The initial layers take in the audio in stages and eliminate the irrelevant information, such as background noise, that interferes with many older speech recognition systems, Thomson explains. The middle stage layers transform the audio signals into something that is meaningful. The final layers provide the output communication in a way that can be understood by the system software.

Then the DNNs quickly stitch together those separate sounds into individual words and, in turn, string the words together into proper sentence structure and syntax. Additionally, the DNNs eliminate grammatical errors, as well as greatly decrease the number of unrecognizable words that require callers to default to a call center agent or touchtone entry. The DNNs also correct for regional accents when the caller is speaking, though they have yet to mature to the level that they can use different regional accents in their responses. They are available in a few different languages, however.

In that way, DNNs are superior rules-based, speech-based IVR systems. The legacy systems require callers to follow fairly strict words and sentence structure. Though a few of the more advanced systems could handle a few language variances, the general rule was that if the caller’s speech is outside of that structure, then the call would default to an agent, but typically only after asking the caller to repeat himself one or multiple times. This often meant a frustrated caller, the higher expense and staffing complexities of live agents, and the chance of lost business.
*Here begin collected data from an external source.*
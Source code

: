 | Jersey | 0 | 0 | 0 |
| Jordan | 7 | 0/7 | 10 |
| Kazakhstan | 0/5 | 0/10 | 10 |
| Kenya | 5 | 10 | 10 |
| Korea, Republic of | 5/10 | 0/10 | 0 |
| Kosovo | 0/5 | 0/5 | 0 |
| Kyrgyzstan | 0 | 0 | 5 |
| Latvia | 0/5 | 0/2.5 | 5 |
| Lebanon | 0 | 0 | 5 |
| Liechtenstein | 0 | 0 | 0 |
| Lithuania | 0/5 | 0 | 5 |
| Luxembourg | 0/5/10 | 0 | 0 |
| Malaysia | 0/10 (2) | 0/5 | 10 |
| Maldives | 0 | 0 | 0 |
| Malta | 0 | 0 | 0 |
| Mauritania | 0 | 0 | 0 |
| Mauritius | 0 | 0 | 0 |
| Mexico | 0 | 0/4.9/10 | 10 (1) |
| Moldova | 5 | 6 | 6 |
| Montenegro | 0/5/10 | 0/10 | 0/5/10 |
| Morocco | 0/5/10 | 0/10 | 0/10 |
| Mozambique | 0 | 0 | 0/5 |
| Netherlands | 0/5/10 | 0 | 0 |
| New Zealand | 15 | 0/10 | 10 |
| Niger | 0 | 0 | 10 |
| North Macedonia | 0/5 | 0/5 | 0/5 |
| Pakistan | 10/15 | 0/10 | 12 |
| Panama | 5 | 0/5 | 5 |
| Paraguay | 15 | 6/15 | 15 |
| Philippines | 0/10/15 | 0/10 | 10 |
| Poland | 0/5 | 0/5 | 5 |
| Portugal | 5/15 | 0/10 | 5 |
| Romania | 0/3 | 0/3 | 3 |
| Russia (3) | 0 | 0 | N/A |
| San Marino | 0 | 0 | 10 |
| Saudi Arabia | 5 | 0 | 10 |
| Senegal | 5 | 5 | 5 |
With improvements in speech recognition from DNNs, however, the calls are handled more accurately, sharply reducing caller frustration and meaning that live agents are needed only for the most complex calls or ones needing special attention, like a call about credit card fraud. Even in those instances, the speech-enabled IVRs can record some of the important initial information, reducing the time that a more expensive live agent needs to be on the phone. Therefore, speech technology experts expect further deployment of DNN-enabled speech technology to expand the self-help capabilities that companies across various industries can offer to their customers.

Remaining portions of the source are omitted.